The Nativity of Our Lord: Christmas Day 2023
John 1:1-14
December 25, 2023
“In the beginning, God created the heavens and the earth.” And He made man in His own image.
He fell. The image is marred.
Our beginnings are thus already headed toward endings. Some children don’t even make it out of the womb. Others are cut down too soon. “All our days,” Moses says in Ps. 90,
All our days have passed away in Your wrath;
We finish our years like a sigh.
The days of our lives are seventy years;
And if by reason of strength they are eighty years,
Yet their boast is only labor and sorrow;
For it is soon cut off, and we fly away.
Who knows the power of Your anger? [Ps. 90.9-11]
In the beginning, in our beginning is already the ending.
The Gospel for Christmas Day deliberately echoes Genesis. “In the beginning, God created the heavens and the earth.” Now the Holy Spirit tells us, “In the beginning was the Word, and the Word was with God, and the Word was God.” The Word is not a book or the terms we use when speaking. The Word is a Name for the Second Person of the Trinity. The Word is God’s Son and His image. To get the sense, we can say, “In the beginning, the Word, God’s Son, already was. He was face-to-face with the Father, and He shared the Father’s glory and substance.”

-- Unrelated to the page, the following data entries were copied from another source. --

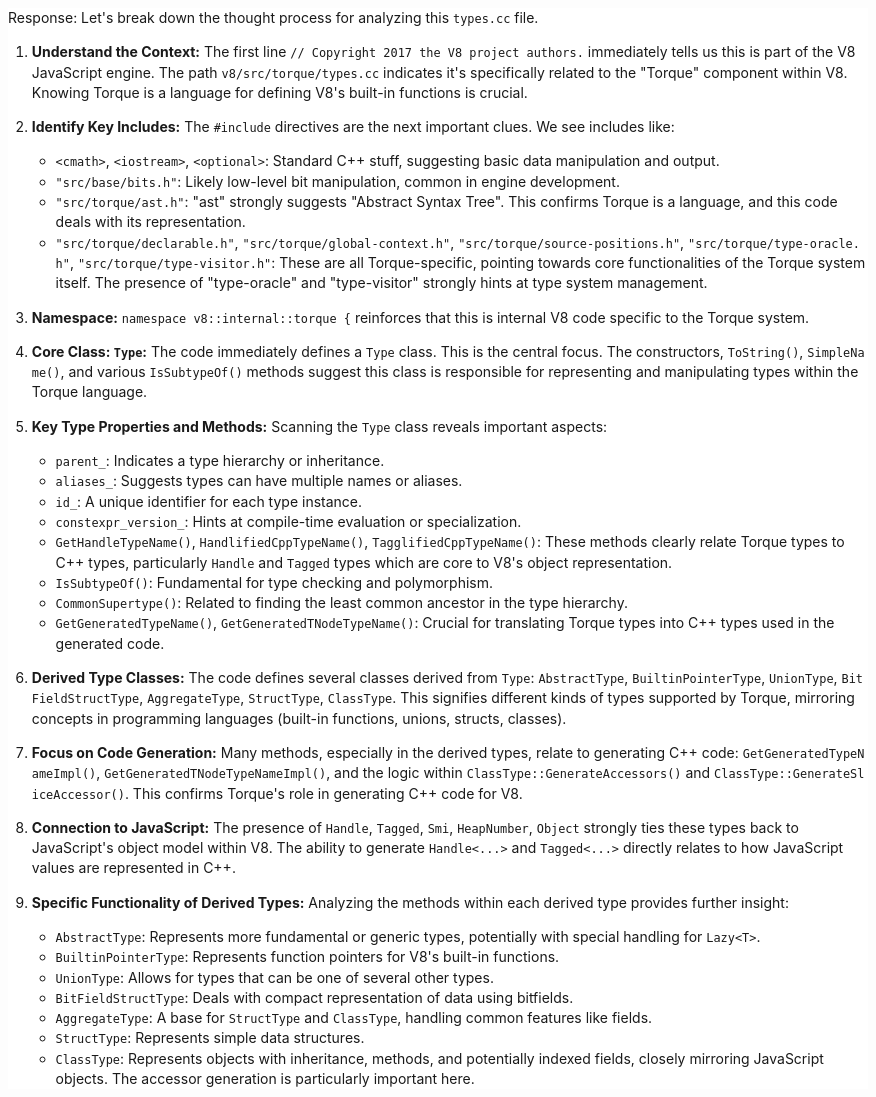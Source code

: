 Response: Let's break down the thought process for analyzing this `types.cc` file.

1. **Understand the Context:** The first line `// Copyright 2017 the V8 project authors.` immediately tells us this is part of the V8 JavaScript engine. The path `v8/src/torque/types.cc` indicates it's specifically related to the "Torque" component within V8. Knowing Torque is a language for defining V8's built-in functions is crucial.

2. **Identify Key Includes:**  The `#include` directives are the next important clues. We see includes like:
    * `<cmath>`, `<iostream>`, `<optional>`: Standard C++ stuff, suggesting basic data manipulation and output.
    * `"src/base/bits.h"`:  Likely low-level bit manipulation, common in engine development.
    * `"src/torque/ast.h"`:  "ast" strongly suggests "Abstract Syntax Tree". This confirms Torque is a language, and this code deals with its representation.
    * `"src/torque/declarable.h"`, `"src/torque/global-context.h"`, `"src/torque/source-positions.h"`, `"src/torque/type-oracle.h"`, `"src/torque/type-visitor.h"`: These are all Torque-specific, pointing towards core functionalities of the Torque system itself. The presence of "type-oracle" and "type-visitor" strongly hints at type system management.

3. **Namespace:** `namespace v8::internal::torque {` reinforces that this is internal V8 code specific to the Torque system.

4. **Core Class: `Type`:** The code immediately defines a `Type` class. This is the central focus. The constructors, `ToString()`, `SimpleName()`, and various `IsSubtypeOf()` methods suggest this class is responsible for representing and manipulating types within the Torque language.

5. **Key Type Properties and Methods:**  Scanning the `Type` class reveals important aspects:
    * `parent_`:  Indicates a type hierarchy or inheritance.
    * `aliases_`:  Suggests types can have multiple names or aliases.
    * `id_`:  A unique identifier for each type instance.
    * `constexpr_version_`: Hints at compile-time evaluation or specialization.
    * `GetHandleTypeName()`, `HandlifiedCppTypeName()`, `TagglifiedCppTypeName()`:  These methods clearly relate Torque types to C++ types, particularly `Handle` and `Tagged` types which are core to V8's object representation.
    * `IsSubtypeOf()`:  Fundamental for type checking and polymorphism.
    * `CommonSupertype()`:  Related to finding the least common ancestor in the type hierarchy.
    * `GetGeneratedTypeName()`, `GetGeneratedTNodeTypeName()`: Crucial for translating Torque types into C++ types used in the generated code.

6. **Derived Type Classes:**  The code defines several classes derived from `Type`: `AbstractType`, `BuiltinPointerType`, `UnionType`, `BitFieldStructType`, `AggregateType`, `StructType`, `ClassType`. This signifies different kinds of types supported by Torque, mirroring concepts in programming languages (built-in functions, unions, structs, classes).

7. **Focus on Code Generation:** Many methods, especially in the derived types, relate to generating C++ code:  `GetGeneratedTypeNameImpl()`, `GetGeneratedTNodeTypeNameImpl()`, and the logic within `ClassType::GenerateAccessors()` and `ClassType::GenerateSliceAccessor()`. This confirms Torque's role in generating C++ code for V8.

8. **Connection to JavaScript:** The presence of `Handle`, `Tagged`, `Smi`, `HeapNumber`, `Object` strongly ties these types back to JavaScript's object model within V8. The ability to generate `Handle<...>` and `Tagged<...>` directly relates to how JavaScript values are represented in C++.

9. **Specific Functionality of Derived Types:**  Analyzing the methods within each derived type provides further insight:
    * `AbstractType`: Represents more fundamental or generic types, potentially with special handling for `Lazy<T>`.
    * `BuiltinPointerType`: Represents function pointers for V8's built-in functions.
    * `UnionType`: Allows for types that can be one of several other types.
    * `BitFieldStructType`:  Deals with compact representation of data using bitfields.
    * `AggregateType`: A base for `StructType` and `ClassType`, handling common features like fields.
    * `StructType`: Represents simple data structures.
    * `ClassType`: Represents objects with inheritance, methods, and potentially indexed fields, closely mirroring JavaScript objects. The accessor generation is particularly important here.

Yet there’s something more happening here. It’s connected to the beginning, the beginning of this world, the beginning of mankind. Our beginning was ruined. Where there was light, darkness came. Where there was life came death. Where there was love came hatred, and bitterness; envy, mistrust, recriminations – these are our daily bread. All that death and degradation is summed up by today’s Gospel with the word darkness.
Into our darkness comes the Light. “In Him was life, and the life was the light of men. And the light shines in the darkness, and the darkness did not comprehend it.” It’s still that way. To those in darkness, the Light is baffling, and seems hostile, like when you’ve been sleeping and suddenly a full blast of light hits your eyes. But when the Holy Spirit uses the word comprehend, “the darkness did not comprehend [the light],” it means more than just understanding. It’s also a term that indicates victory in a struggle: “the darkness did not overcome the Light.”
It seemed so. After John the Baptist, the “man sent from God,” “came for a witness, to bear witness to the Light,” – after this man called Israel to repent, He pointed everyone to Jesus, “the true Light which gives light to every man.” He said, “Look! The Lamb of God, who takes away the sin of the world – go follow Him! He is the Light. My baptism was for repentance, but His baptism will bestow on you the Holy Spirit, ‘the washing of regeneration and renewal.’ He is the new beginning. He is ‘the goodness and loving kindness of God.’ But watch out, for those who reject His new genesis will find themselves instead baptized by fire.”
So this New-Beginning-Man, this True Light, “was in the world.” “He was in the world, and the world was made through Him, and the world did not know Him. He came to His own, and His own did not receive Him.” Who is this “His own”? We could say His own are the Jews, the children of Israel through whom the promise came. But that would let us off the hook too easily. All mankind is His own creation. And in many and various ways, all mankind has been rejecting His Word since the fall of our first parents.
And you too, how have you refused to receive Him this year? How have you placed your own concerns, and your own anger and contentions, ahead of being His disciple? He has come to you again and again, and you have not received Him.
But today “the goodness and loving kindness of God our Savior [has] appeared.” Receive Him anew, He who “became flesh and dwelt among us.” In Mary’s womb He took on flesh, and lived among the Israelites for a time. But when St. John tells us that Jesus “dwelt among us,” He means much more than just that He took up residence. Dwelt means in the language of John’s Gospel “to pitch a tent,” “to set up a tabernacle.” That’s why we had that reading from Exodus this morning, reminding us of the original tabernacle. There God was present with His people, to bless them, to absolve them, to protect them.
It was always provisional. God’s purposes are not to give us a happy life for a few decades. The whole thing, the whole world has gone wrong. The Word, the Lord Jesus, tabernacles among us anticipating the final great work He is going to do: to bring all mankind to the new beginning, as Jesus says in Revelation, “Behold, I am making all things new.” It is the new beginning that has no ending. The Bible ends with this new beginning, where the tabernacle extends out to form a vast city where God dwells with His people.
In that New Jerusalem there is no darkness at all, no death, no tears. That’s what Christmas is really pointing us towards. The sentimental birth story from Luke 2 has its place on Christmas Eve, but today is about the bigger thing, the reason for the birth: to re-birth you and recall you from darkness.
So put away this new year the things of the darkness. “His beams have pierced the core of night, He makes us children of the light. Alleluia!”